Yayasan WWF Indonesia melalui EU Ocean Governance Project berkolaborasi dengan Dinas Kelautan dan Perikanan (DKP) Provinsi Kalimantan Timur, Balai Pengelolaan Sumber Daya Pesisir dan Laut (BPSPL) Pontianak, serta Dinas Perikanan Kabupaten Berau mengadakan sosialisasi mengenai Rencana Aksi Nasional Konservasi Hiu Paus dan pelatihan Better Management Practice (BMP) Panduan Teknis Pemantauan dan Praktik Wisata yang Baik Edisi Interaksi dengan Hiu Paus pada bulan Juni 2022. Kegiatan ini dihadiri oleh 45 orang peserta yang terdiri dari kelompok pemandu wisata, pemilik bagan, Pokdarwis, Pokmaswas, nelayan, dan pemerintah kampung, bertempat di Kecamatan Talisayan, Kabupaten Berau.
Peserta Dalam Diskusi Terarah Terkait Kode Etik Berinteraksi dengan Hiu Paus
Rahmat Setyawan selaku Kepala Kampung Talisayan sekaligus peserta dalam kegiatan sosialisasi dan pelatihan ini menuturkan, “Dengan adanya pelatihan ini, nelayan atau pemandu diharapkan dapat melanjutkan edukasi kepada wisatawan yang berkunjung ke hiu tutul, sehingga keberlangsungannya bisa terjaga”.
Praktik-praktik terbaik yang bisa dilakukan ketika berinteraksi dengan hiu paus ini, diantaranya para pelaku wisata dapat melakukan aktivitas pariwisata yang dapat menguntungkan namun tetap memenuhi standar keselamatan pelanggan; meminimalisir dampak terhadap spesies-spesies target dan habitatnya melalui penerapan code of conduct (kode etik) yang sesuai; membangun hubungan baik dengan masyarakat lokal; serta memiliki budaya yang selalu memperbaiki diri dan taat kepada peraturan.

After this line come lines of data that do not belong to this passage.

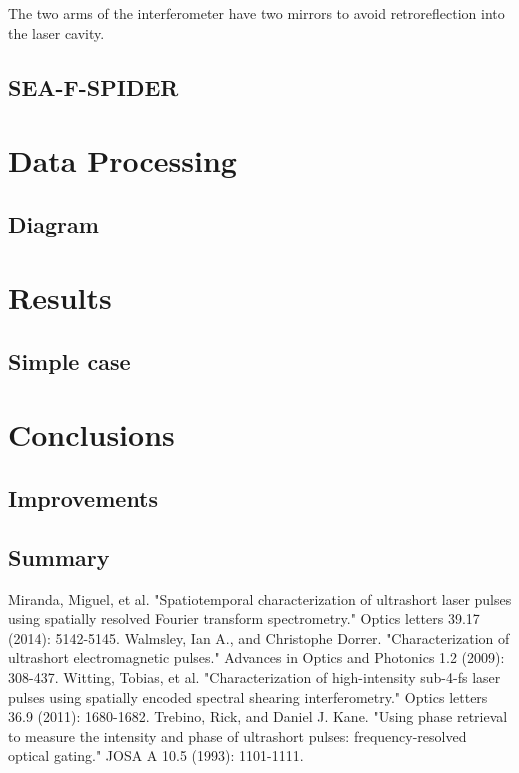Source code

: \documentclass[12pt,a4paper,twoside]{article}
\begin{document}
The two arms of the interferometer have two mirrors to avoid retroreflection into the laser cavity.

\subsection{SEA-F-SPIDER}
\section{Data Processing}
\subsection{Diagram}
\section{Results}
\subsection{Simple case}
\section{Conclusions}
\subsection{Improvements}
\subsection{Summary}

\clearpage
\begin{thebibliography}{9}
 Miranda, Miguel, et al. "Spatiotemporal characterization of ultrashort laser pulses using spatially resolved Fourier transform spectrometry." Optics letters 39.17 (2014): 5142-5145.
 Walmsley, Ian A., and Christophe Dorrer. "Characterization of ultrashort electromagnetic pulses." Advances in Optics and Photonics 1.2 (2009): 308-437.
 Witting, Tobias, et al. "Characterization of high-intensity sub-4-fs laser pulses using spatially encoded spectral shearing interferometry." Optics letters 36.9 (2011): 1680-1682.
 Trebino, Rick, and Daniel J. Kane. "Using phase retrieval to measure the intensity and phase of ultrashort pulses: frequency-resolved optical gating." JOSA A 10.5 (1993): 1101-1111.


\end{thebibliography}
\end{document}
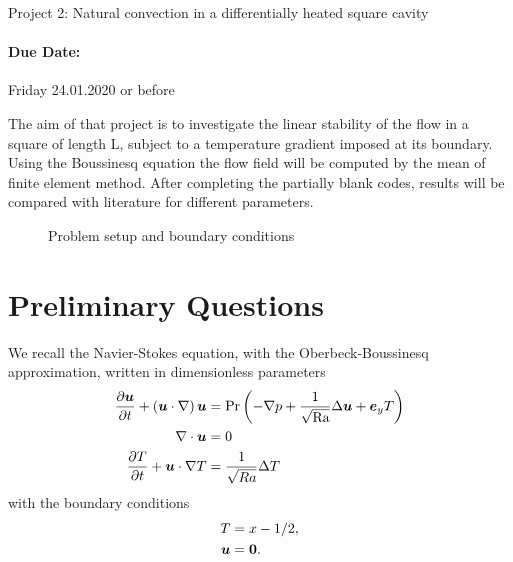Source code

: \documentclass[12pt,a4paper]{scrartcl}
\renewcommand{\vec}[1]{{\mbox{\boldmath $ #1 $}}}
\def\Pran{\mbox{Pr}}  %
\def\Ra{\mbox{Ra}}    %
\begin{document}
\begin{center}
{\Large{Project 2: Natural convection in a differentially heated square cavity}}
\end{center}
\paragraph{Due Date:} Friday 24.01.2020 or before

The aim of that project is to investigate the linear stability of the flow in a square of length L, subject to a
temperature gradient imposed at its boundary. Using the Boussinesq equation the flow
field will be computed by the mean of finite element method. After completing the partially blank codes, results will be compared with literature for different parameters.

\begin{figure}
\centering
{}
\caption{Problem setup and boundary conditions}
\end{figure}


\section{Preliminary Questions}

We recall the Navier-Stokes equation, with the Oberbeck-Boussinesq approximation, written in dimensionless parameters
\begin{align}\label{eq:NS}
\frac{\partial  \vec u}{\partial t} + \left( \vec u\cdot \nabla \right)\vec u &= \Pran \left(-\nabla p + \frac{1}{\sqrt{\Ra}}\Delta \vec u + \vec e_y  T\right) \\
\nabla \cdot \vec u &= 0 \nonumber\\
\frac{\partial T}{\partial t}  + \vec u \cdot \nabla T &= \frac{1}{\sqrt{Ra}} \Delta T \nonumber
\end{align}
with the boundary conditions
\begin{align}
T &= x-1/2, \\
\vec u &= \vec 0\text{.}
\end{align}
\end{document}
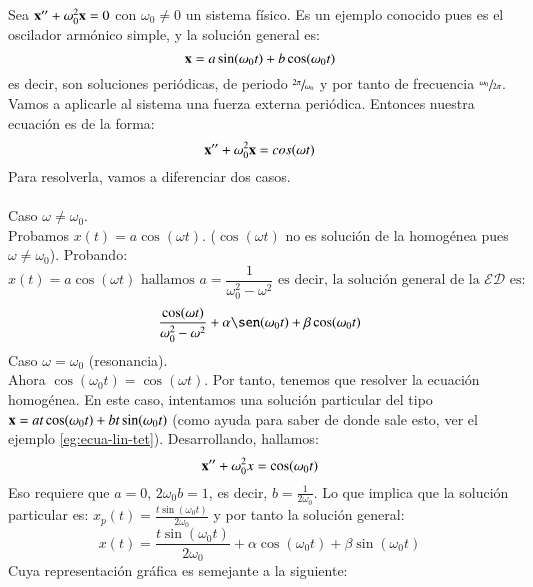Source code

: \begin{eg}
    Sea $\mathbf{x}'' + \omega_0^2 \mathbf{x} = 0$  con $\omega_0 \neq 0$ un sistema físico. Es un ejemplo conocido pues es el oscilador armónico simple, y la solución general es:
    $$
        \mathbf{x} = a \sin(\omega_0 t) + b \cos(\omega_0 t)
    $$
    es decir, son soluciones periódicas, de periodo $\sfrac{2\pi}{\omega_0}$ y por tanto de frecuencia $\sfrac{\omega_0}{2\pi}$.
    Vamos a aplicarle al sistema una fuerza externa periódica. Entonces nuestra ecuación es de la forma:
    $$
        \mathbf{x}'' + \omega_0^2 \mathbf{x} = cos(\omega t)
    $$
    Para resolverla, vamos a diferenciar dos casos.\\\\
    Caso $\omega \neq \omega_0$.\\Probamos $x(t) = a\cos(\omega t)$. ($\cos(\omega t)$ no es solución de la homogénea pues $\omega \neq \omega_0$).
    Probando:
    $$
        x(t) = a\cos(\omega t) \text{ hallamos } a = \frac{1}{\omega_0^2 - \omega^2} \text{ es decir, la solución general de la } \mathcal{ED} \text{ es:}
    $$
    $$
        \frac{\cos(\omega t)}{\omega_0^2 - \omega^2} + \alpha \sen(\omega_0 t) + \beta\cos(\omega_0 t)
    $$
    Caso $\omega = \omega_0$ (resonancia).\\
    Ahora $\cos(\omega_0 t) = \cos(\omega t)$. Por tanto, tenemos que resolver la ecuación homogénea. En este caso, intentamos una solución particular del tipo $\mathbf{x} = a t \cos(\omega_0 t) + b t \sin(\omega_0 t)$ (como ayuda para saber de donde sale esto, ver el ejemplo \ref{eg:ecua-lin-tet}). Desarrollando, hallamos:
    $$
        \mathbf{x}'' + \omega_0^2 x = \cos(\omega_0 t)
    $$
    Eso requiere que $a = 0$, $2\omega_0 b = 1$, es decir, $b = \frac{1}{2 \omega_0}$. Lo que implica que la solución particular es: $x_p(t) = \frac{t \sin(\omega_0 t)}{2 \omega_0}$ y por tanto la solución general:
    $$
        x(t) = \frac{t \sin(\omega_0 t)}{2 \omega_0} + \alpha \cos(\omega_0 t) + \beta \sin(\omega_0 t)
    $$
    Cuya representación gráfica es semejante a la siguiente:
    \begin{center}
    \end{center}
\end{eg}
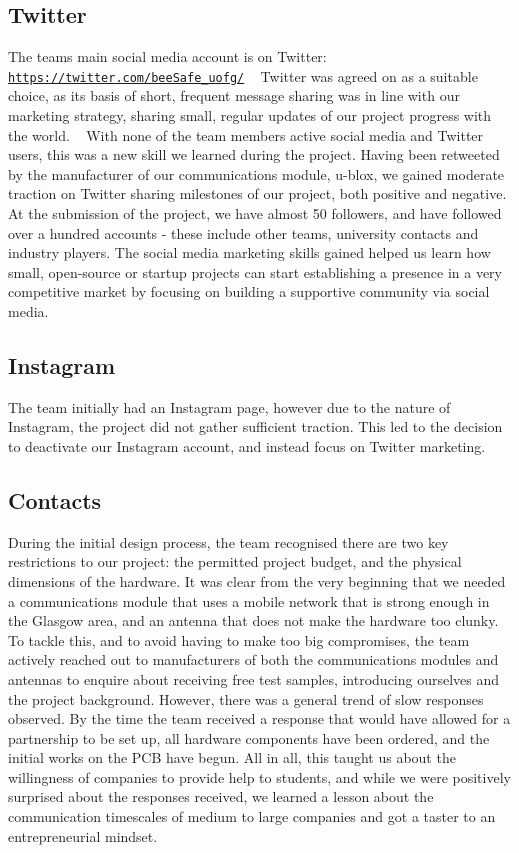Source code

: \subsection*{Twitter}

The team\textquotesingle{}s main social media account is on Twitter\+: \href{https://twitter.com/beeSafe_uofg/}{\tt https\+://twitter.\+com/bee\+Safe\+\_\+uofg/} ~\newline
 Twitter was agreed on as a suitable choice, as its basis of short, frequent message sharing was in line with our marketing strategy, sharing small, regular updates of our project progress with the world. ~\newline
 With none of the team members active social media and Twitter users, this was a new skill we learned during the project. Having been retweeted by the manufacturer of our communications module, u-\/blox, we gained moderate traction on Twitter sharing milestones of our project, both positive and negative. At the submission of the project, we have almost 50 followers, and have followed over a hundred accounts -\/ these include other teams, university contacts and industry players. The social media marketing skills gained helped us learn how small, open-\/source or startup projects can start establishing a presence in a very competitive market by focusing on building a supportive community via social media.

\subsection*{Instagram}

The team initially had an Instagram page, however due to the nature of Instagram, the project did not gather sufficient traction. This led to the decision to deactivate our Instagram account, and instead focus on Twitter marketing.

\subsection*{Contacts}

During the initial design process, the team recognised there are two key restrictions to our project\+: the permitted project budget, and the physical dimensions of the hardware. It was clear from the very beginning that we needed a communications module that uses a mobile network that is strong enough in the Glasgow area, and an antenna that does not make the hardware too clunky. To tackle this, and to avoid having to make too big compromises, the team actively reached out to manufacturers of both the communications modules and antennas to enquire about receiving free test samples, introducing ourselves and the project background. However, there was a general trend of slow responses observed. By the time the team received a response that would have allowed for a partnership to be set up, all hardware components have been ordered, and the initial works on the P\+CB have begun. All in all, this taught us about the willingness of companies to provide help to students, and while we were positively surprised about the responses received, we learned a lesson about the communication timescales of medium to large companies and got a taster to an entrepreneurial mindset. 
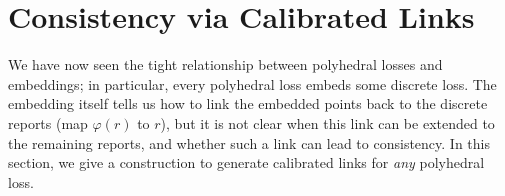 \documentclass[12pt]{article}
\newcommand{\Comments}{1}
\newcommand{\mynote}[2]{\ifnum\Comments=1\textcolor{#1}{#2}\fi}
\newcommand{\raf}[1]{\mynote{green}{[RF: #1]}}
\newtheorem{corollary}{Corollary}
\begin{document}


\section{Consistency via Calibrated Links}
\label{sec:calibration}

We have now seen the tight relationship between polyhedral losses and embeddings; in particular, every polyhedral loss embeds some discrete loss.
The embedding itself tells us how to link the embedded points back to the discrete reports (map $\varphi(r)$ to $r$), but it is not clear when this link can be extended to the remaining reports, and whether such a link can lead to consistency.
In this section, we give a construction to generate calibrated links for \emph{any} polyhedral loss.
\end{document}
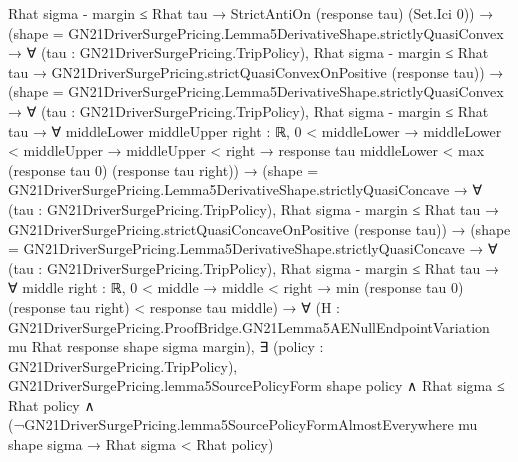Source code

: \documentclass[10pt]{article}
\begin{document}
\begin{ReviewVerbatim}
                          Rhat sigma - margin ≤ Rhat tau → StrictAntiOn (response tau) (Set.Ici 0)) →
                      (shape = GN21DriverSurgePricing.Lemma5DerivativeShape.strictlyQuasiConvex →
                          ∀ (tau : GN21DriverSurgePricing.TripPolicy),
                            Rhat sigma - margin ≤ Rhat tau →
                              GN21DriverSurgePricing.strictQuasiConvexOnPositive (response tau)) →
                        (shape = GN21DriverSurgePricing.Lemma5DerivativeShape.strictlyQuasiConvex →
                            ∀ (tau : GN21DriverSurgePricing.TripPolicy),
                              Rhat sigma - margin ≤ Rhat tau →
                                ∀ {middleLower middleUpper right : ℝ},
                                  0 < middleLower →
                                    middleLower < middleUpper →
                                      middleUpper < right →
                                        response tau middleLower < max (response tau 0) (response tau right)) →
                          (shape = GN21DriverSurgePricing.Lemma5DerivativeShape.strictlyQuasiConcave →
                              ∀ (tau : GN21DriverSurgePricing.TripPolicy),
                                Rhat sigma - margin ≤ Rhat tau →
                                  GN21DriverSurgePricing.strictQuasiConcaveOnPositive (response tau)) →
                            (shape = GN21DriverSurgePricing.Lemma5DerivativeShape.strictlyQuasiConcave →
                                ∀ (tau : GN21DriverSurgePricing.TripPolicy),
                                  Rhat sigma - margin ≤ Rhat tau →
                                    ∀ {middle right : ℝ},
                                      0 < middle →
                                        middle < right →
                                          min (response tau 0) (response tau right) < response tau middle) →
                              ∀
                                (H :
                                  GN21DriverSurgePricing.ProofBridge.GN21Lemma5AENullEndpointVariation mu Rhat response
                                    shape sigma margin),
                                ∃ (policy : GN21DriverSurgePricing.TripPolicy),
                                  GN21DriverSurgePricing.lemma5SourcePolicyForm shape policy ∧
                                    Rhat sigma ≤ Rhat policy ∧
                                      (¬GN21DriverSurgePricing.lemma5SourcePolicyFormAlmostEverywhere mu shape sigma →
                                        Rhat sigma < Rhat policy)
\end{ReviewVerbatim}
\end{document}
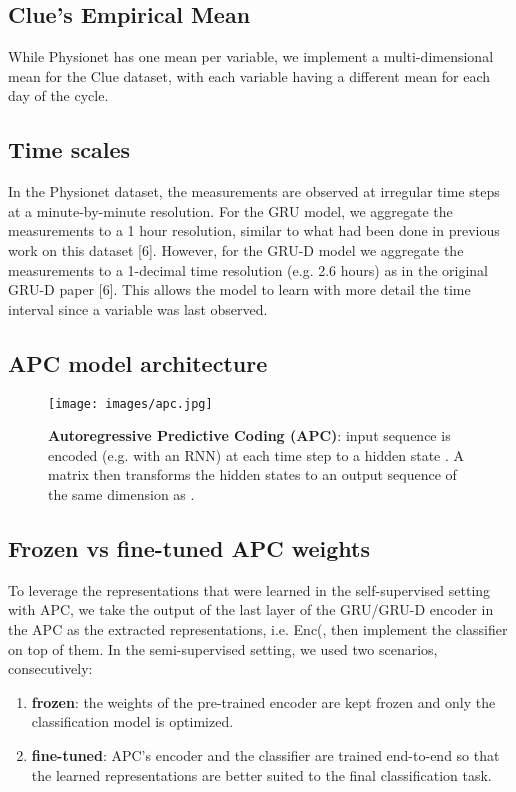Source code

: \documentclass{article}
\begin{document}
\newpage
\subsection{\large Clue's Empirical Mean}
While Physionet has one mean per variable, we implement a multi-dimensional mean for the Clue dataset, with each variable having a different mean for each day of the cycle.

\subsection{\large Time scales}
In the Physionet dataset, the measurements are observed at irregular time steps
at a minute-by-minute resolution. For the GRU model, we aggregate the measurements to a 1 hour resolution, 
similar to what had been done in previous work on this dataset [6].
However, for the GRU-D model we aggregate the measurements to a 1-decimal time resolution (e.g. 2.6 hours) as in the original GRU-D paper [6].
This allows the model to learn with more detail the time interval since a variable was last observed.

\subsection{\large APC model architecture}
\begin{figure}[ht]
\vskip 0.05in
\begin{center}
\centerline{\texttt{[image: images/apc.jpg]}}
\caption{\textbf{Autoregressive Predictive Coding (APC)}: input sequence  is encoded (e.g. with an RNN) at each time step to a hidden state . A matrix  then transforms the hidden states to an output sequence  of the same dimension as .} 
\label{APC}
\end{center}
\vskip -0.25in
\end{figure}

\subsection{\large Frozen vs fine-tuned APC weights}
To leverage the representations that were learned in the self-supervised setting with APC, we take the output of the last layer of the GRU/GRU-D encoder in the APC as the extracted representations, i.e. Enc(, then implement the classifier on top of them. 
In the semi-supervised setting, we used two scenarios, consecutively:
\begin{enumerate}
\setlength\itemsep{0em}
    \item \textbf{frozen}: the weights of the pre-trained encoder are kept frozen and only the classification model is optimized.
    \item \textbf{fine-tuned}: APC's encoder and the classifier are trained end-to-end so that the learned representations are better suited to the final classification task. 
\end{enumerate}
\end{document}
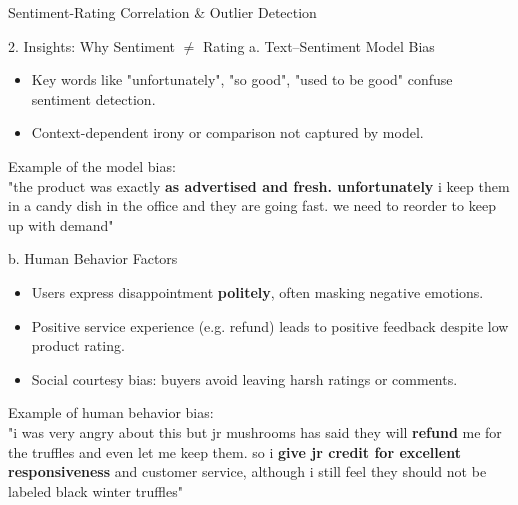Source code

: \begin{frame}{Sentiment-Rating Correlation \& Outlier Detection}
    
	\scriptsize
	\begin{block}{2. Insights: Why Sentiment $\neq$ Rating}
		a. Text–Sentiment Model Bias
		\begin{itemize}
			\item Key words like "unfortunately", "so good", "used to be good" confuse sentiment detection.
			\item Context-dependent irony or comparison not captured by model.
		\end{itemize}

		\vspace{5pt}
		Example of the model bias:\\
		"the product was exactly \textbf{as advertised and fresh. unfortunately} i keep them in a candy dish in the office and they are going fast. we need to reorder to keep up with demand"
		
		\vspace{5pt}
		b. Human Behavior Factors
		\begin{itemize}
			\item Users express disappointment \textbf{politely}, often masking negative emotions.
			\item Positive service experience (e.g. refund) leads to positive feedback despite low product rating.
			\item Social courtesy bias: buyers avoid leaving harsh ratings or comments.
		\end{itemize}

		\vspace{5pt}
		Example of human behavior bias:\\
		"i was very angry about this but jr mushrooms has said they will \textbf{refund} me for the truffles and even let me keep them. so i \textbf{give jr credit for excellent responsiveness} and customer service, although i still feel they should not be labeled black winter truffles"
	\end{block}
    


\end{frame}









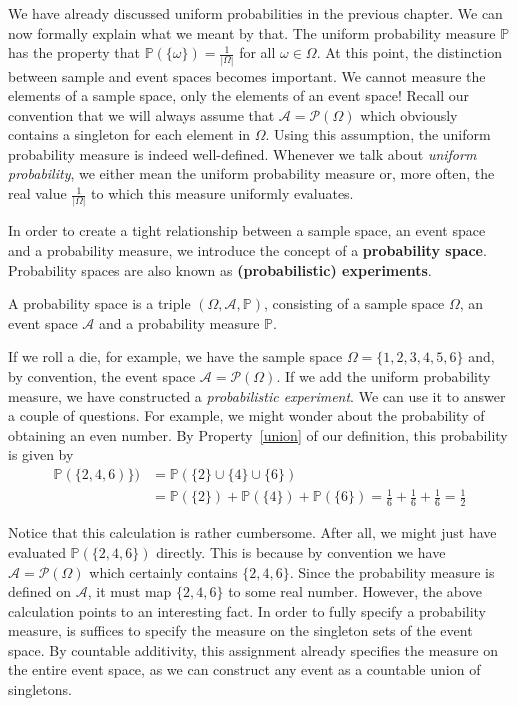 We have already discussed uniform probabilities in the previous chapter. We can now formally explain
what we meant by that. The uniform probability measure $ \mathbb{P} $ has the property that
$ \mathbb{P}(\{\omega\}) = \frac{1}{|\Omega|} $ for all $ \omega \in \Omega $. At this point, the
distinction between sample and event spaces becomes important. We cannot measure the elements of a
sample space, only the elements of an event space! Recall our convention that we will always assume
that $ \mathcal{A} = \mathcal{P}(\Omega) $ which obviously contains a singleton for each element in
$ \Omega $. Using this assumption, the uniform probability measure is indeed well-defined. Whenever we talk about
\textit{uniform probability}, we either mean the uniform probability measure or, more often, the real
value $ \frac{1}{|\Omega|} $ to which this measure uniformly evaluates.

In order to create a tight relationship between a sample space, an event space and a probability measure,
we introduce the concept of a \textbf{probability space}. Probability spaces are also known as 
\textbf{(probabilistic) experiments}.

\begin{Definition} \label{def:ProbabilitySpace}
A probability space is a triple $ (\Omega, \mathcal{A}, \mathbb{P}) $, consisting of a sample space $ \Omega $,
an event space $ \mathcal{A} $ and a probability measure $ \mathbb{P} $.
\end{Definition}

If we roll a die, for example, we have the sample space $ \Omega = \{1,2,3,4,5,6\} $ and, by 
convention, the event space $ \mathcal{A} = \mathcal{P}(\Omega) $. If we add the uniform probability measure, 
we have constructed  a \emph{probabilistic experiment}. We can use it to answer a couple of questions. For example, we 
might wonder about the probability of obtaining an even number. By Property~\ref{union} of our definition, this 
probability is given by
\begin{align}
\mathbb{P}(\{2,4,6)\}) &= \mathbb{P}(\{2\} \cup \{4\} \cup \{6\}) \\
&= \mathbb{P}(\{2\}) + \mathbb{P}(\{4\})
+ \mathbb{P}(\{6\}) = \frac{1}{6} + \frac{1}{6} + \frac{1}{6} = \frac{1}{2}
\end{align}

Notice that this calculation is rather cumbersome. After all, we might just have evaluated 
$ \mathbb{P}(\{2,4,6\}) $ directly. This is because by convention we have $ \mathcal{A} = \mathcal{P}(\Omega) $ which certainly contains $ \{2,4,6\} $.
Since the probability measure is defined on $ \mathcal{A} $, it must map $ \{2,4,6\} $ to some real number.
However, the above calculation points to an interesting fact. In order
to fully specify a probability measure, is suffices to specify the measure on the singleton sets of the
event space. By countable additivity, this assignment already specifies the measure on the entire event space, as we can
construct any event as a countable union of singletons.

Adapun hal-hal yang perlu diperhatikan ketika berinteraksi dengan hiu paus diantaranya: Kapal harus mengurangi kecepatan, maksimum 10 knot dalam 1 km dan 2 knot dalam jarak jarak 50 m dari bagan dengan hiu paus; Mesin kapal dalam keadaan mati dengan maksimal 4 kapal di 1 bagan; Jumlah maksimal snorkeler di dalam air adalah 6 orang dalam 1 grup dengan interaksi maksimal 15 menit; Pemandu berperan sebagai pemimpin turun pertama kali diikuti para wisatawan dengan tenang tanpa melompat; Jumlah wisatawan maksimal dalam satu bagan tiap harinya adalah 40 snorkeler; Pergantian group diatur melalui koordinasi antar pemandu dengan mempertimbangkan seluruh jumlah maksimal snorkeler dan durasi maksimal berwisata; Wisatawan dilarang menggunakan strobe atau flash saat menggunakan kamera, dilarang melakukan provokasi, mengeluarkan suara keras, melakukan gerakan mendadak, menyentuh/mengejar/menunggangi hiu paus, memberi makan hiu paus, maupun membuang sampah di laut; Snorkeler harus segera berenang kembali menuju perahu sesuai dengan durasi kunjungan; Pemandu menjadi snorkeler terakhir yang naik ke perahu.
“Saya secara pribadi juga baru tahu bahwa salah satu praktik terbaik dalam berinteraksi dengan hiu paus ini, khususnya meminimalisir dampak gangguan terhadap habitat dan ikannya yaitu tidak boleh memancing pada pagi hari, dimana saat itu merupakan waktunya hiu tutul lebih banyak beraktivitas di sekitar bagan” imbuh Rahmat.